Work instruction:
Look below for the line containing "0 *+ 1 1@ LQ Cg B>> ?1 Z^" and the line containing "the position of"; repeat exactly those two lines and all lines between them, and nothing else.

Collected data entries
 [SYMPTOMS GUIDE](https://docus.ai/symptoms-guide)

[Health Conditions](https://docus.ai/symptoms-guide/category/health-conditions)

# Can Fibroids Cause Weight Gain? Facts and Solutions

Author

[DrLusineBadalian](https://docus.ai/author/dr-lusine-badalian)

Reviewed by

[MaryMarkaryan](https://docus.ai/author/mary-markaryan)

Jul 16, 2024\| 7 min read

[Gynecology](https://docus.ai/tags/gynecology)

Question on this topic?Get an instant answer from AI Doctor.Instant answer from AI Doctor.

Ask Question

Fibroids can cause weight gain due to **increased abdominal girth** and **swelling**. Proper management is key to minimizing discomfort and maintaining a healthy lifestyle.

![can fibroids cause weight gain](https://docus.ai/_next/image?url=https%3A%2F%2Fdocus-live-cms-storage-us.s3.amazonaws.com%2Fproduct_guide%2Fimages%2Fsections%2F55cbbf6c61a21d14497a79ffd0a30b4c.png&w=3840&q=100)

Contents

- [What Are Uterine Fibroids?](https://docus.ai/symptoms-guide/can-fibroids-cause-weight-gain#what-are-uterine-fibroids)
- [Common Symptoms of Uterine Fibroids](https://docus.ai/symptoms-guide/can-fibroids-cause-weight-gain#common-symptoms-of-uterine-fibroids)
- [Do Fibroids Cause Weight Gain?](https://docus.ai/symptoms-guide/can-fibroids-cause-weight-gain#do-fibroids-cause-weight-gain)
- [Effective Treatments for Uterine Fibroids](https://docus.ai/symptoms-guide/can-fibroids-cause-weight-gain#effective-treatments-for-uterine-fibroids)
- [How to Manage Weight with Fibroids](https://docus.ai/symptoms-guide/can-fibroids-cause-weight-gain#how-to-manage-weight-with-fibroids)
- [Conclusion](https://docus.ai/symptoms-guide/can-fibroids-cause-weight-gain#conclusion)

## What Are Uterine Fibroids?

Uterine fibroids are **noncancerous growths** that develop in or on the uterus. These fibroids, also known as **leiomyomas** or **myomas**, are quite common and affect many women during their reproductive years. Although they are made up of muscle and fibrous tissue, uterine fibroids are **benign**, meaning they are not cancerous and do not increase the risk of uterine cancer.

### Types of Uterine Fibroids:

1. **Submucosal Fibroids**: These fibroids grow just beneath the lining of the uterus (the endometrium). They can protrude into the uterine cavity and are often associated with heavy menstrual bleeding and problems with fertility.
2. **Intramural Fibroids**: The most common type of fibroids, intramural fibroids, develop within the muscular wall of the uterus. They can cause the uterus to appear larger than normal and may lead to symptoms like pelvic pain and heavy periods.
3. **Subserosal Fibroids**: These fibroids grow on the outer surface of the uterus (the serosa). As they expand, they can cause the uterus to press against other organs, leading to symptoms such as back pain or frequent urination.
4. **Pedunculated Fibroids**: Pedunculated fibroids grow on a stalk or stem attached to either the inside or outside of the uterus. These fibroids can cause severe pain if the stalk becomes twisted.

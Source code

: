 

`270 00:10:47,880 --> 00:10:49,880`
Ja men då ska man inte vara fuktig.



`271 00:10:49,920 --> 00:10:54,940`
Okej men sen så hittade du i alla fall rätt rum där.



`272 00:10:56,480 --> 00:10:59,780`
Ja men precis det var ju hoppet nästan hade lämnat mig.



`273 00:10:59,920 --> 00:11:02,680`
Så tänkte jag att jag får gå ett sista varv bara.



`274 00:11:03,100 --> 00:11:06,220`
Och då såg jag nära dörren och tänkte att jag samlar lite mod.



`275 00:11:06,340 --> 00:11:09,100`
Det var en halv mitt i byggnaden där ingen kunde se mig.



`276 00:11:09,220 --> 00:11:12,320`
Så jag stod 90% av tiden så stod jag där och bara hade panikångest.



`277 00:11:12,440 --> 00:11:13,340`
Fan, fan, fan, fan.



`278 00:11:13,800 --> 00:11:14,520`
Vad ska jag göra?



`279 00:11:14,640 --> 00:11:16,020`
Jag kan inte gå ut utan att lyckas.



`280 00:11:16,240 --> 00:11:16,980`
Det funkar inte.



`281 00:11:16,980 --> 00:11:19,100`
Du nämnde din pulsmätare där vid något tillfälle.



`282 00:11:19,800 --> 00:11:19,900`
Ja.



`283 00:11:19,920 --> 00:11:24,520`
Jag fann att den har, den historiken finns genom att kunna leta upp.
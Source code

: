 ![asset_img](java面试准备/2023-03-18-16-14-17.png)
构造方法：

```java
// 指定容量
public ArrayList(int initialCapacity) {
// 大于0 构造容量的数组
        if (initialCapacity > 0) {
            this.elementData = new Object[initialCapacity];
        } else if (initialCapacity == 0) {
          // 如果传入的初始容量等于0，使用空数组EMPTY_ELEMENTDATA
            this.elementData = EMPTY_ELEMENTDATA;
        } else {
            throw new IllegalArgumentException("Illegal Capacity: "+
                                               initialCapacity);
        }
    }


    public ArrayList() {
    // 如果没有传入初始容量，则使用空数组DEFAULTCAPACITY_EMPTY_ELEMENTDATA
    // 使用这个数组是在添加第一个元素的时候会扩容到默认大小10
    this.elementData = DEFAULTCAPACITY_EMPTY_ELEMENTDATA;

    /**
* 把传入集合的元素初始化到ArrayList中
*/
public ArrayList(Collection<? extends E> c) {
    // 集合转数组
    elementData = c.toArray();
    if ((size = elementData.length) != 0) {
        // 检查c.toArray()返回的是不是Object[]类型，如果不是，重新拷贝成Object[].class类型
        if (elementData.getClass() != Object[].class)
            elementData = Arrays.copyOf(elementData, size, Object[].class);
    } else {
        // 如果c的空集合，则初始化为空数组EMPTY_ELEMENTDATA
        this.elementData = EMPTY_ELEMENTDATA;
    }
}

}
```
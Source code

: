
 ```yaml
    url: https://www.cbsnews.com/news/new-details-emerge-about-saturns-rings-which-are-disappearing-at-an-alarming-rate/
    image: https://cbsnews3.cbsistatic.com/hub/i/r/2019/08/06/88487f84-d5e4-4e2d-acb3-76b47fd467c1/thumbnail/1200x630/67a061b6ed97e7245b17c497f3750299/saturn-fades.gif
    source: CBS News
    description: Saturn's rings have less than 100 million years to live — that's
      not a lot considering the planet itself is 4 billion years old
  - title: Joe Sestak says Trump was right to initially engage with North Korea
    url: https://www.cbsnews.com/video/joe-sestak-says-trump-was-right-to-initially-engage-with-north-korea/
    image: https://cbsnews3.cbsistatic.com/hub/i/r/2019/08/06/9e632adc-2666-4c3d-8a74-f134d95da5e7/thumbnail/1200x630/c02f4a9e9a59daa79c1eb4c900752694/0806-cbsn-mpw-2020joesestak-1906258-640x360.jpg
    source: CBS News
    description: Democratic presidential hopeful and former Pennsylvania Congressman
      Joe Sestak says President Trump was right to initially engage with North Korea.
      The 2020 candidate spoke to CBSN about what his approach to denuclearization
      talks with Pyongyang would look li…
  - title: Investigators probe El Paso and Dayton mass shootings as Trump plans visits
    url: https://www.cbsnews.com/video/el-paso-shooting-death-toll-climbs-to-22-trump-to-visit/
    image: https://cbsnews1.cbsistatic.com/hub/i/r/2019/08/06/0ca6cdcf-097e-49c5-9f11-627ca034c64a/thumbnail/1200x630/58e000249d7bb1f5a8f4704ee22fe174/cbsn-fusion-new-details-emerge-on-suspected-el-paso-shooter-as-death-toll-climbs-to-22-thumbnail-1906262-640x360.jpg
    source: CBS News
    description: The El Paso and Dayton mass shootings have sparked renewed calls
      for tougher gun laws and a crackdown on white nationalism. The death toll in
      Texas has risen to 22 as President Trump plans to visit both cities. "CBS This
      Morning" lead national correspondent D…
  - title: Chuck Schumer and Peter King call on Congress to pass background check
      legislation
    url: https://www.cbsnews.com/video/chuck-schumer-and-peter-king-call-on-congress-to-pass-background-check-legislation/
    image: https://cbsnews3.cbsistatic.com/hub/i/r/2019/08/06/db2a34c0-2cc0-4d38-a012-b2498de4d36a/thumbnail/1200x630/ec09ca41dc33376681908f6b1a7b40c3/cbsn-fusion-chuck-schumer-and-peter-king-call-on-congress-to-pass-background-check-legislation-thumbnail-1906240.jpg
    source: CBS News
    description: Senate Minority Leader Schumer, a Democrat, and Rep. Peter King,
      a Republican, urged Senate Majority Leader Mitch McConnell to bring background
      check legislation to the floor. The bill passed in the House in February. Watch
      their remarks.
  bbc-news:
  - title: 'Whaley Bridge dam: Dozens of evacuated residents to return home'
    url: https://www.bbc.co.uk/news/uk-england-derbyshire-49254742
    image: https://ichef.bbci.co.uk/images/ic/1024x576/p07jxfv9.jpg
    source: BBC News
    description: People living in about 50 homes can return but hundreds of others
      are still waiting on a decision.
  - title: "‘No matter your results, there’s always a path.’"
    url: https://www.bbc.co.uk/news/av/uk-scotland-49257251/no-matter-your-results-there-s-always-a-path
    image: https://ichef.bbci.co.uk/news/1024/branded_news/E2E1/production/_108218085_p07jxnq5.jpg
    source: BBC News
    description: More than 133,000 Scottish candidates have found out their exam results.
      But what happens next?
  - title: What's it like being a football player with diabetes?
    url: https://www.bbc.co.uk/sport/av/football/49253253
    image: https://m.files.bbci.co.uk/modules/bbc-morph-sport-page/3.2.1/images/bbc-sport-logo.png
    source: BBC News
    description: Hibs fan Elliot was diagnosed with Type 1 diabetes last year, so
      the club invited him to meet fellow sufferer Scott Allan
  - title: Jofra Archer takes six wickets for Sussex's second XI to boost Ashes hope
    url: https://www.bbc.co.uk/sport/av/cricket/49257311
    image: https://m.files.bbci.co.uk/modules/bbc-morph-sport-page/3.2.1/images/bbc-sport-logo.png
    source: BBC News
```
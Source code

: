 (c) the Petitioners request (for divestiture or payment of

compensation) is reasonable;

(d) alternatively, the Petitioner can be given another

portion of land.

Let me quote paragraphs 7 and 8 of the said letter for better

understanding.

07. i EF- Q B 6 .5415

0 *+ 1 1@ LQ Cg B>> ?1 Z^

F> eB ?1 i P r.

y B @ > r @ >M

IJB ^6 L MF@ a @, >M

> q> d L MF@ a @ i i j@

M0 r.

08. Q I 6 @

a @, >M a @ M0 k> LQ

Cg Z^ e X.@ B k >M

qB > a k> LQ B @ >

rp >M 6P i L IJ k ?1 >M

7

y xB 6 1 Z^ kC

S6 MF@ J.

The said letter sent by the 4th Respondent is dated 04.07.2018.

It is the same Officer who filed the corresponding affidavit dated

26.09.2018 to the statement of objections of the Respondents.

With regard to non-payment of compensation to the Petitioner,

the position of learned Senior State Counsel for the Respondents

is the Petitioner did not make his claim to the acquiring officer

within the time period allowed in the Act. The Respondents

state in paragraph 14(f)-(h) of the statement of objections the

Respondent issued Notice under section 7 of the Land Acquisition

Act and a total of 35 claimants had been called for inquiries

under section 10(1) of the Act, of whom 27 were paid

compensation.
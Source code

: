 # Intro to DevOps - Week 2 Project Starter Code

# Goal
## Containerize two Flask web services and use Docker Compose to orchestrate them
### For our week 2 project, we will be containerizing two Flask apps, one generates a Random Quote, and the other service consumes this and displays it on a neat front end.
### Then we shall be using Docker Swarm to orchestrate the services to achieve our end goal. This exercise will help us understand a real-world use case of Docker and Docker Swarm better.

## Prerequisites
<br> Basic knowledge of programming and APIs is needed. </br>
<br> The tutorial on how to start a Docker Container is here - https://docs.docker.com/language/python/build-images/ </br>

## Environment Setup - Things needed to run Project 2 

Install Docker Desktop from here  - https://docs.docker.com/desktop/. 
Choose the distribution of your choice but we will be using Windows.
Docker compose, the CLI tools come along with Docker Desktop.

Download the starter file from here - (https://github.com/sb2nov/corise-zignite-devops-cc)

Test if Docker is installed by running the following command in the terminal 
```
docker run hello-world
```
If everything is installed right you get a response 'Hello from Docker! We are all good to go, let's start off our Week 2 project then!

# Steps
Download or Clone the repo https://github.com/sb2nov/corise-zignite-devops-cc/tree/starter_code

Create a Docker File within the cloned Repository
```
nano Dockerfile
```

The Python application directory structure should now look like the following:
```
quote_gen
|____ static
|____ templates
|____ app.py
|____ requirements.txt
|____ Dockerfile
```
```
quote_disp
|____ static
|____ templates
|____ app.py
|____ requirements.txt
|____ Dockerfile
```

Exercise answer:
0 *+ 1 1@ LQ Cg B>> ?1 Z^

F> eB ?1 i P r.

y B @ > r @ >M

IJB ^6 L MF@ a @, >M

> q> d L MF@ a @ i i j@

M0 r.

08. Q I 6 @

a @, >M a @ M0 k> LQ

Cg Z^ e X.@ B k >M

qB > a k> LQ B @ >

rp >M 6P i L IJ k ?1 >M

7

y xB 6 1 Z^ kC

S6 MF@ J.

The said letter sent by the 4th Respondent is dated 04.07.2018.

It is the same Officer who filed the corresponding affidavit dated

26.09.2018 to the statement of objections of the Respondents.

With regard to non-payment of compensation to the Petitioner,

the position of learned Senior State Counsel for the Respondents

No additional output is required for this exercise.